Anne Nigten — manager of the V-2 Lab and director of the Patching Zone in Rotterdam, The Netherlands.
Stefano Mirti — architect, designer, and teacher from I-D Lab in Milano.
Bruce Sterling, author journalist from Austin Texas and guest curator of Share Festival, chairman of the Share Prize jury.
So — as you may know, we three members of the jury were responsible for picking these six pieces of art. We love all of them dearly. Nevertheless only one can take home the SHARE prize — the digitally-manufactured SHARE Prize.
Our artists have created extraordinary works where digital images crawl out of screens and onto human fingers, where digital sound samples leave the computer to become solid chunks of wood carved on lathes. We also have a large, synaesthetic, immersive installation, two multi-user interaction pieces suitable for groups, and one of the scariest and most physically confrontational pieces of electronic art yet created.

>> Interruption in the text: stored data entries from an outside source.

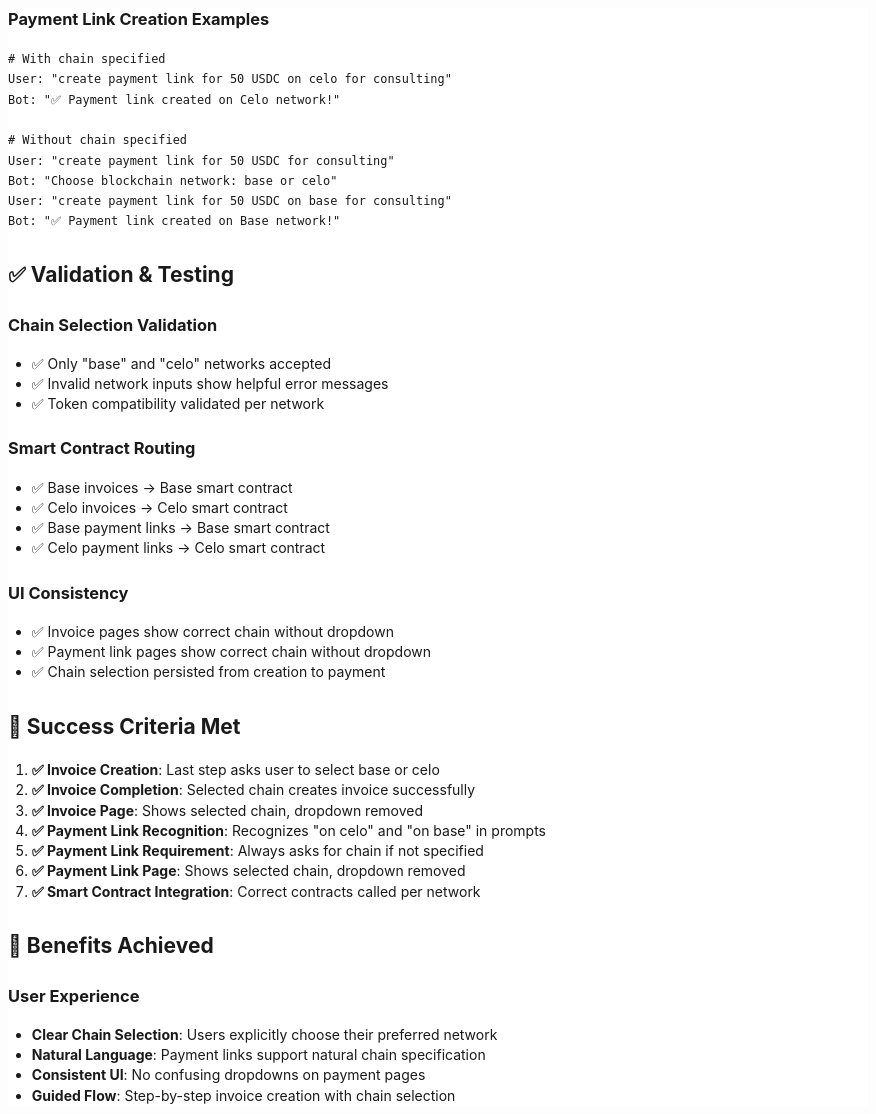 ### **Payment Link Creation Examples**
```
# With chain specified
User: "create payment link for 50 USDC on celo for consulting"
Bot: "✅ Payment link created on Celo network!"

# Without chain specified  
User: "create payment link for 50 USDC for consulting"
Bot: "Choose blockchain network: base or celo"
User: "create payment link for 50 USDC on base for consulting"  
Bot: "✅ Payment link created on Base network!"
```

## ✅ **Validation & Testing**

### **Chain Selection Validation**
- ✅ Only "base" and "celo" networks accepted
- ✅ Invalid network inputs show helpful error messages
- ✅ Token compatibility validated per network

### **Smart Contract Routing**
- ✅ Base invoices → Base smart contract
- ✅ Celo invoices → Celo smart contract  
- ✅ Base payment links → Base smart contract
- ✅ Celo payment links → Celo smart contract

### **UI Consistency**
- ✅ Invoice pages show correct chain without dropdown
- ✅ Payment link pages show correct chain without dropdown
- ✅ Chain selection persisted from creation to payment

## 🎯 **Success Criteria Met**

1. **✅ Invoice Creation**: Last step asks user to select base or celo
2. **✅ Invoice Completion**: Selected chain creates invoice successfully  
3. **✅ Invoice Page**: Shows selected chain, dropdown removed
4. **✅ Payment Link Recognition**: Recognizes "on celo" and "on base" in prompts
5. **✅ Payment Link Requirement**: Always asks for chain if not specified
6. **✅ Payment Link Page**: Shows selected chain, dropdown removed
7. **✅ Smart Contract Integration**: Correct contracts called per network

## 🚀 **Benefits Achieved**

### **User Experience**
- **Clear Chain Selection**: Users explicitly choose their preferred network
- **Natural Language**: Payment links support natural chain specification
- **Consistent UI**: No confusing dropdowns on payment pages
- **Guided Flow**: Step-by-step invoice creation with chain selection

We were much taken by D3D’s Virtual Identity Project. The fine Italian aesthetics work at an eye-candy level, while also raising substantial questions about identity and our data shadows on the modern net.

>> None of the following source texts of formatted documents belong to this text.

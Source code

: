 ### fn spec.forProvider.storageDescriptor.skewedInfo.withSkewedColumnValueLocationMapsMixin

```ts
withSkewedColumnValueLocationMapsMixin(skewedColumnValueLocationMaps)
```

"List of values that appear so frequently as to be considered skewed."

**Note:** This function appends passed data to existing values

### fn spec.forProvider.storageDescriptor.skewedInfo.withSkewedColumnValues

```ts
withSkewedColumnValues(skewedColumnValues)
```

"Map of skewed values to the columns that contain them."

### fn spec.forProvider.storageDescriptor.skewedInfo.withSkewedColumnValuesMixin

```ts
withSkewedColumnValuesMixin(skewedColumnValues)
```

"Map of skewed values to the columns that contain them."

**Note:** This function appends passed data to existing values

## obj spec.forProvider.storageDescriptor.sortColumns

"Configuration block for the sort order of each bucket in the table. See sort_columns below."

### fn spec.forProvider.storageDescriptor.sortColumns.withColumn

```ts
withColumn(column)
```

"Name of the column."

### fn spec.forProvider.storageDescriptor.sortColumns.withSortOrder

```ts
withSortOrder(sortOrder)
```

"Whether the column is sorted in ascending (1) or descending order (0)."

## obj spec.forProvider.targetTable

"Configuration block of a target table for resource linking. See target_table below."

We very much appreciated the muscular appeal of our runner-up, Emmanuel Andel’s knife hand chop bot. This installation mesmerized everyone who saw it in action — it’s a fearsomely strong work of art, which provokes dripping sweat, racing heartbeats — it’s the personification of the hidden violence of new media!
It struck us that our winner and runner-up are the feminine and masculine version of the same artistic concept. It’s a pity they can’t marry — but only one can win.
With its mixture of subtle feminine menace and charm, our winner is a piece that was universally beloved by everyone who attended SHARE: Delicate Boundaries. We were encouraged by its poetics of social networking — everyone contaminated by these sprites immediately wants to share the infection with someone else. We also admired the sophisticated programming, and very clear and limpid user-interface. A hearty welcome from Torino to an American artist with global appeal, Chris Sugrue.
Honorary mention to Knife.Hand.Chop.Bot by Emanuel Andel.